▶ **The problem**
Make an exact copy of all the records that follow, apart from the pictures.

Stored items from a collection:
____

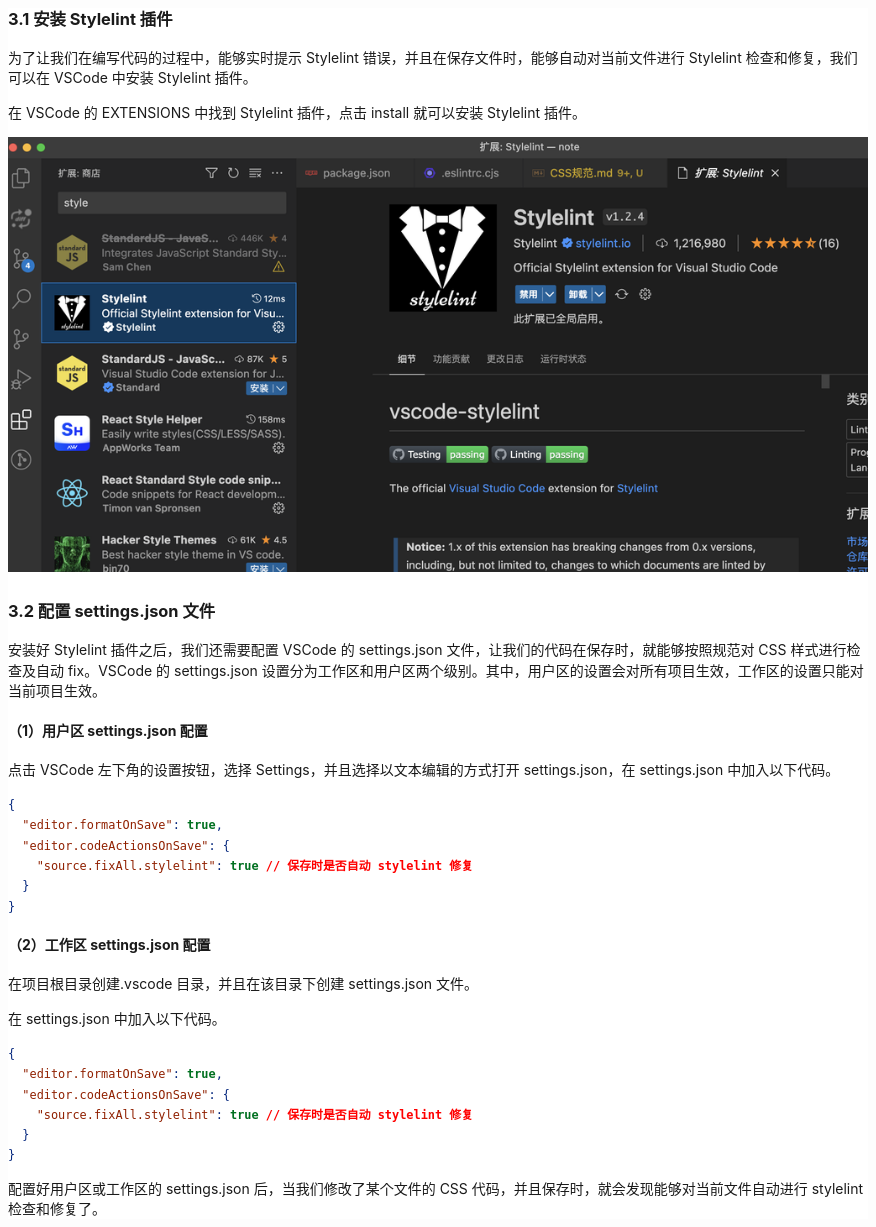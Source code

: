 ### 3.1 安装 Stylelint 插件

为了让我们在编写代码的过程中，能够实时提示 Stylelint 错误，并且在保存文件时，能够自动对当前文件进行 Stylelint 检查和修复，我们可以在 VSCode 中安装 Stylelint 插件。

在 VSCode 的 EXTENSIONS 中找到 Stylelint 插件，点击 install 就可以安装 Stylelint 插件。

![img](asserts/12.png)

### 3.2 配置 settings.json 文件

安装好 Stylelint 插件之后，我们还需要配置 VSCode 的 settings.json 文件，让我们的代码在保存时，就能够按照规范对 CSS 样式进行检查及自动 fix。VSCode 的 settings.json 设置分为工作区和用户区两个级别。其中，用户区的设置会对所有项目生效，工作区的设置只能对当前项目生效。

#### **（1）用户区 settings.json 配置**

点击 VSCode 左下角的设置按钮，选择 Settings，并且选择以文本编辑的方式打开 settings.json，在 settings.json 中加入以下代码。

```json
{
  "editor.formatOnSave": true,
  "editor.codeActionsOnSave": {
    "source.fixAll.stylelint": true // 保存时是否自动 stylelint 修复
  }
}
```

#### **（2）工作区 settings.json 配置**

在项目根目录创建.vscode 目录，并且在该目录下创建 settings.json 文件。

在 settings.json 中加入以下代码。

```json
{
  "editor.formatOnSave": true,
  "editor.codeActionsOnSave": {
    "source.fixAll.stylelint": true // 保存时是否自动 stylelint 修复
  }
}
```

配置好用户区或工作区的 settings.json 后，当我们修改了某个文件的 CSS 代码，并且保存时，就会发现能够对当前文件自动进行 stylelint 检查和修复了。
 
 
 <git-talk/>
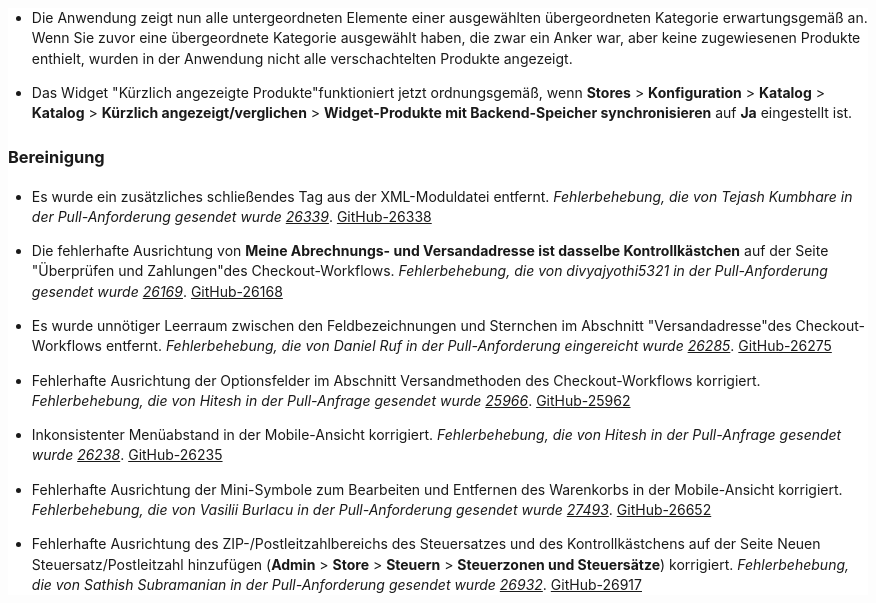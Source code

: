 

* Die Anwendung zeigt nun alle untergeordneten Elemente einer ausgewählten übergeordneten Kategorie erwartungsgemäß an. Wenn Sie zuvor eine übergeordnete Kategorie ausgewählt haben, die zwar ein Anker war, aber keine zugewiesenen Produkte enthielt, wurden in der Anwendung nicht alle verschachtelten Produkte angezeigt.



* Das Widget &quot;Kürzlich angezeigte Produkte&quot;funktioniert jetzt ordnungsgemäß, wenn **Stores** > **Konfiguration** > **Katalog** > **Katalog** > **Kürzlich angezeigt/verglichen** > **Widget-Produkte mit Backend-Speicher synchronisieren** auf **Ja** eingestellt ist.

### Bereinigung



* Es wurde ein zusätzliches schließendes Tag aus der XML-Moduldatei entfernt. _Fehlerbehebung, die von Tejash Kumbhare in der Pull-Anforderung gesendet wurde [26339](https://github.com/magento/magento2/pull/26339)_. [GitHub-26338](https://github.com/magento/magento2/issues/26338)



* Die fehlerhafte Ausrichtung von **Meine Abrechnungs- und Versandadresse ist dasselbe Kontrollkästchen** auf der Seite &quot;Überprüfen und Zahlungen&quot;des Checkout-Workflows.  _Fehlerbehebung, die von divyajyothi5321 in der Pull-Anforderung gesendet wurde [26169](https://github.com/magento/magento2/pull/26169)_. [GitHub-26168](https://github.com/magento/magento2/issues/26168)



* Es wurde unnötiger Leerraum zwischen den Feldbezeichnungen und Sternchen im Abschnitt &quot;Versandadresse&quot;des Checkout-Workflows entfernt.  _Fehlerbehebung, die von Daniel Ruf in der Pull-Anforderung eingereicht wurde [26285](https://github.com/magento/magento2/pull/26285)_. [GitHub-26275](https://github.com/magento/magento2/issues/26275)



* Fehlerhafte Ausrichtung der Optionsfelder im Abschnitt Versandmethoden des Checkout-Workflows korrigiert.  _Fehlerbehebung, die von Hitesh in der Pull-Anfrage gesendet wurde [25966](https://github.com/magento/magento2/pull/25966)_. [GitHub-25962](https://github.com/magento/magento2/issues/25962)



* Inkonsistenter Menüabstand in der Mobile-Ansicht korrigiert. _Fehlerbehebung, die von Hitesh in der Pull-Anfrage gesendet wurde [26238](https://github.com/magento/magento2/pull/26238)_. [GitHub-26235](https://github.com/magento/magento2/issues/26235)



* Fehlerhafte Ausrichtung der Mini-Symbole zum Bearbeiten und Entfernen des Warenkorbs in der Mobile-Ansicht korrigiert.  _Fehlerbehebung, die von Vasilii Burlacu in der Pull-Anforderung gesendet wurde [27493](https://github.com/magento/magento2/pull/27493)_. [GitHub-26652](https://github.com/magento/magento2/issues/26652)



* Fehlerhafte Ausrichtung des ZIP-/Postleitzahlbereichs des Steuersatzes und des Kontrollkästchens auf der Seite Neuen Steuersatz/Postleitzahl hinzufügen (**Admin** > **Store** > **Steuern** > **Steuerzonen und Steuersätze**) korrigiert. _Fehlerbehebung, die von Sathish Subramanian in der Pull-Anforderung gesendet wurde [26932](https://github.com/magento/magento2/pull/26932)_. [GitHub-26917](https://github.com/magento/magento2/issues/26917)

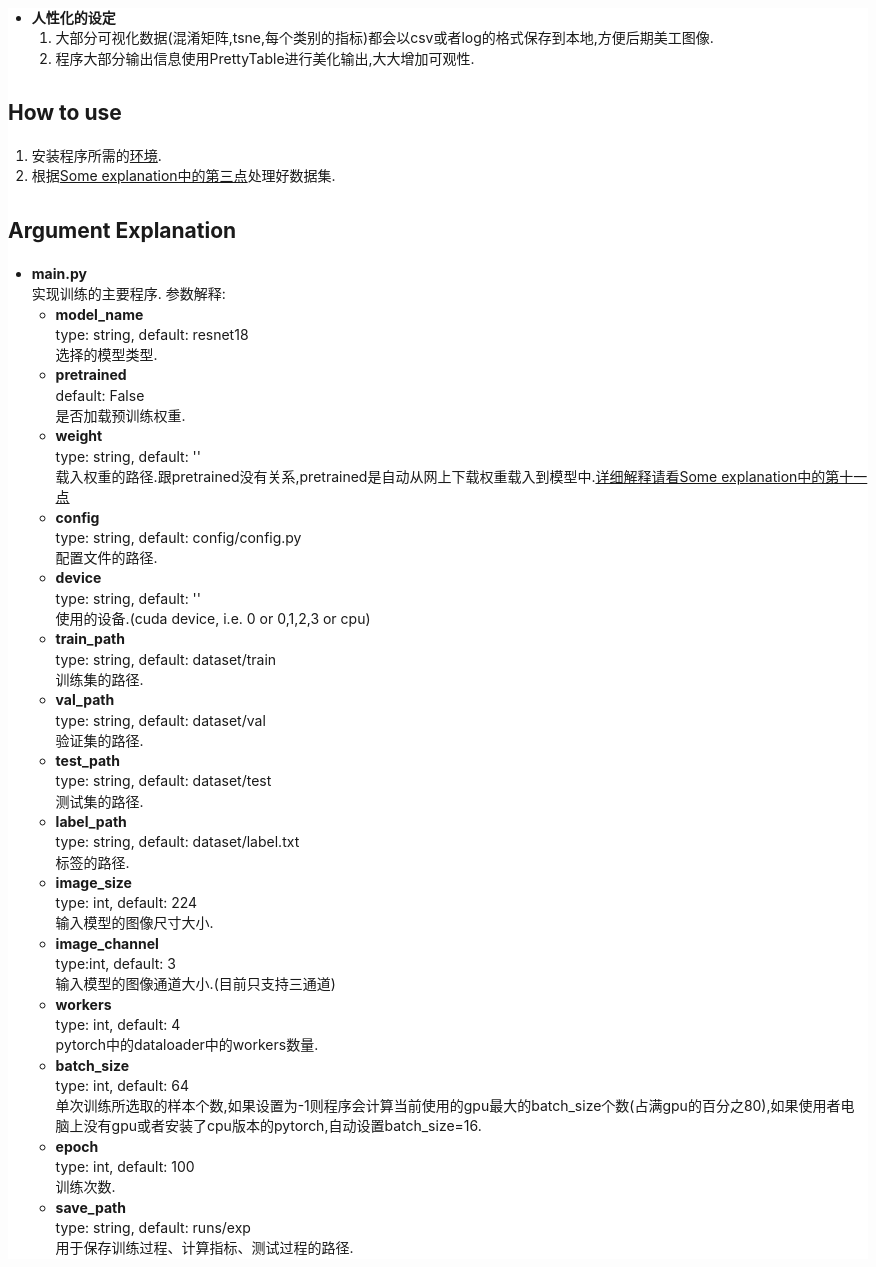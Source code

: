 - **人性化的设定**
  1. 大部分可视化数据(混淆矩阵,tsne,每个类别的指标)都会以csv或者log的格式保存到本地,方便后期美工图像.
  2. 程序大部分输出信息使用PrettyTable进行美化输出,大大增加可观性.

<a id="Howtouse"></a>

## How to use
  
  1. 安装程序所需的[环境](#6).
  2. 根据[Some explanation中的第三点](#5)处理好数据集.

<a id="ArgumentExplanation"></a>

## Argument Explanation

- **main.py**  
  实现训练的主要程序.
  参数解释:
  - **model_name**  
    type: string, default: resnet18  
    选择的模型类型.
  - **pretrained**  
    default: False  
    是否加载预训练权重.  
  - **weight**  
    type: string, default: ''  
    载入权重的路径.跟pretrained没有关系,pretrained是自动从网上下载权重载入到模型中.[详细解释请看Some explanation中的第十一点](#4)
  - **config**  
    type: string, default: config/config.py  
    配置文件的路径.
  - **device**  
    type: string, default: ''  
    使用的设备.(cuda device, i.e. 0 or 0,1,2,3 or cpu)  
  - **train_path**  
    type: string, default: dataset/train  
    训练集的路径.
  - **val_path**  
    type: string, default: dataset/val  
    验证集的路径.  
  - **test_path**  
    type: string, default: dataset/test  
    测试集的路径.  
  - **label_path**  
    type: string, default: dataset/label.txt  
    标签的路径.  
  - **image_size**  
    type: int, default: 224  
    输入模型的图像尺寸大小.  
  - **image_channel**  
    type:int, default: 3  
    输入模型的图像通道大小.(目前只支持三通道)  
  - **workers**  
    type: int, default: 4  
    pytorch中的dataloader中的workers数量.  
  - **batch_size**  
    type: int, default: 64  
    单次训练所选取的样本个数,如果设置为-1则程序会计算当前使用的gpu最大的batch_size个数(占满gpu的百分之80),如果使用者电脑上没有gpu或者安装了cpu版本的pytorch,自动设置batch_size=16.  
  - **epoch**  
    type: int, default: 100  
    训练次数.  
  - **save_path**  
    type: string, default: runs/exp  
    用于保存训练过程、计算指标、测试过程的路径.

____

▶ **Problem solution**
Source code

: ### 3.1 安装 Stylelint 插件

为了让我们在编写代码的过程中，能够实时提示 Stylelint 错误，并且在保存文件时，能够自动对当前文件进行 Stylelint 检查和修复，我们可以在 VSCode 中安装 Stylelint 插件。

在 VSCode 的 EXTENSIONS 中找到 Stylelint 插件，点击 install 就可以安装 Stylelint 插件。

![img](asserts/12.png)

### 3.2 配置 settings.json 文件

安装好 Stylelint 插件之后，我们还需要配置 VSCode 的 settings.json 文件，让我们的代码在保存时，就能够按照规范对 CSS 样式进行检查及自动 fix。VSCode 的 settings.json 设置分为工作区和用户区两个级别。其中，用户区的设置会对所有项目生效，工作区的设置只能对当前项目生效。

#### **（1）用户区 settings.json 配置**

点击 VSCode 左下角的设置按钮，选择 Settings，并且选择以文本编辑的方式打开 settings.json，在 settings.json 中加入以下代码。

```json
{
  "editor.formatOnSave": true,
  "editor.codeActionsOnSave": {
    "source.fixAll.stylelint": true // 保存时是否自动 stylelint 修复
  }
}
```

#### **（2）工作区 settings.json 配置**

在项目根目录创建.vscode 目录，并且在该目录下创建 settings.json 文件。

在 settings.json 中加入以下代码。

```json
{
  "editor.formatOnSave": true,
  "editor.codeActionsOnSave": {
    "source.fixAll.stylelint": true // 保存时是否自动 stylelint 修复
  }
}
```

配置好用户区或工作区的 settings.json 后，当我们修改了某个文件的 CSS 代码，并且保存时，就会发现能够对当前文件自动进行 stylelint 检查和修复了。
 
 
 <git-talk/>
Source code

: 

* Die Anwendung zeigt nun alle untergeordneten Elemente einer ausgewählten übergeordneten Kategorie erwartungsgemäß an. Wenn Sie zuvor eine übergeordnete Kategorie ausgewählt haben, die zwar ein Anker war, aber keine zugewiesenen Produkte enthielt, wurden in der Anwendung nicht alle verschachtelten Produkte angezeigt.



* Das Widget &quot;Kürzlich angezeigte Produkte&quot;funktioniert jetzt ordnungsgemäß, wenn **Stores** > **Konfiguration** > **Katalog** > **Katalog** > **Kürzlich angezeigt/verglichen** > **Widget-Produkte mit Backend-Speicher synchronisieren** auf **Ja** eingestellt ist.

### Bereinigung



* Es wurde ein zusätzliches schließendes Tag aus der XML-Moduldatei entfernt. _Fehlerbehebung, die von Tejash Kumbhare in der Pull-Anforderung gesendet wurde [26339](https://github.com/magento/magento2/pull/26339)_. [GitHub-26338](https://github.com/magento/magento2/issues/26338)



* Die fehlerhafte Ausrichtung von **Meine Abrechnungs- und Versandadresse ist dasselbe Kontrollkästchen** auf der Seite &quot;Überprüfen und Zahlungen&quot;des Checkout-Workflows.  _Fehlerbehebung, die von divyajyothi5321 in der Pull-Anforderung gesendet wurde [26169](https://github.com/magento/magento2/pull/26169)_. [GitHub-26168](https://github.com/magento/magento2/issues/26168)



* Es wurde unnötiger Leerraum zwischen den Feldbezeichnungen und Sternchen im Abschnitt &quot;Versandadresse&quot;des Checkout-Workflows entfernt.  _Fehlerbehebung, die von Daniel Ruf in der Pull-Anforderung eingereicht wurde [26285](https://github.com/magento/magento2/pull/26285)_. [GitHub-26275](https://github.com/magento/magento2/issues/26275)



* Fehlerhafte Ausrichtung der Optionsfelder im Abschnitt Versandmethoden des Checkout-Workflows korrigiert.  _Fehlerbehebung, die von Hitesh in der Pull-Anfrage gesendet wurde [25966](https://github.com/magento/magento2/pull/25966)_. [GitHub-25962](https://github.com/magento/magento2/issues/25962)



* Inkonsistenter Menüabstand in der Mobile-Ansicht korrigiert. _Fehlerbehebung, die von Hitesh in der Pull-Anfrage gesendet wurde [26238](https://github.com/magento/magento2/pull/26238)_. [GitHub-26235](https://github.com/magento/magento2/issues/26235)



* Fehlerhafte Ausrichtung der Mini-Symbole zum Bearbeiten und Entfernen des Warenkorbs in der Mobile-Ansicht korrigiert.  _Fehlerbehebung, die von Vasilii Burlacu in der Pull-Anforderung gesendet wurde [27493](https://github.com/magento/magento2/pull/27493)_. [GitHub-26652](https://github.com/magento/magento2/issues/26652)



* Fehlerhafte Ausrichtung des ZIP-/Postleitzahlbereichs des Steuersatzes und des Kontrollkästchens auf der Seite Neuen Steuersatz/Postleitzahl hinzufügen (**Admin** > **Store** > **Steuern** > **Steuerzonen und Steuersätze**) korrigiert. _Fehlerbehebung, die von Sathish Subramanian in der Pull-Anforderung gesendet wurde [26932](https://github.com/magento/magento2/pull/26932)_. [GitHub-26917](https://github.com/magento/magento2/issues/26917)

Source code

: - **人性化的设定**
  1. 大部分可视化数据(混淆矩阵,tsne,每个类别的指标)都会以csv或者log的格式保存到本地,方便后期美工图像.
  2. 程序大部分输出信息使用PrettyTable进行美化输出,大大增加可观性.

<a id="Howtouse"></a>

## How to use
  
  1. 安装程序所需的[环境](#6).
  2. 根据[Some explanation中的第三点](#5)处理好数据集.

<a id="ArgumentExplanation"></a>

## Argument Explanation

- **main.py**  
  实现训练的主要程序.
  参数解释:
  - **model_name**  
    type: string, default: resnet18  
    选择的模型类型.
  - **pretrained**  
    default: False  
    是否加载预训练权重.  
  - **weight**  
    type: string, default: ''  
    载入权重的路径.跟pretrained没有关系,pretrained是自动从网上下载权重载入到模型中.[详细解释请看Some explanation中的第十一点](#4)
  - **config**  
    type: string, default: config/config.py  
    配置文件的路径.
  - **device**  
    type: string, default: ''  
    使用的设备.(cuda device, i.e. 0 or 0,1,2,3 or cpu)  
  - **train_path**  
    type: string, default: dataset/train  
    训练集的路径.
  - **val_path**  
    type: string, default: dataset/val  
    验证集的路径.  
  - **test_path**  
    type: string, default: dataset/test  
    测试集的路径.  
  - **label_path**  
    type: string, default: dataset/label.txt  
    标签的路径.  
  - **image_size**  
    type: int, default: 224  
    输入模型的图像尺寸大小.  
  - **image_channel**  
    type:int, default: 3  
    输入模型的图像通道大小.(目前只支持三通道)  
  - **workers**  
    type: int, default: 4  
    pytorch中的dataloader中的workers数量.  
  - **batch_size**  
    type: int, default: 64  
    单次训练所选取的样本个数,如果设置为-1则程序会计算当前使用的gpu最大的batch_size个数(占满gpu的百分之80),如果使用者电脑上没有gpu或者安装了cpu版本的pytorch,自动设置batch_size=16.  
  - **epoch**  
    type: int, default: 100  
    训练次数.  
  - **save_path**  
    type: string, default: runs/exp  
    用于保存训练过程、计算指标、测试过程的路径.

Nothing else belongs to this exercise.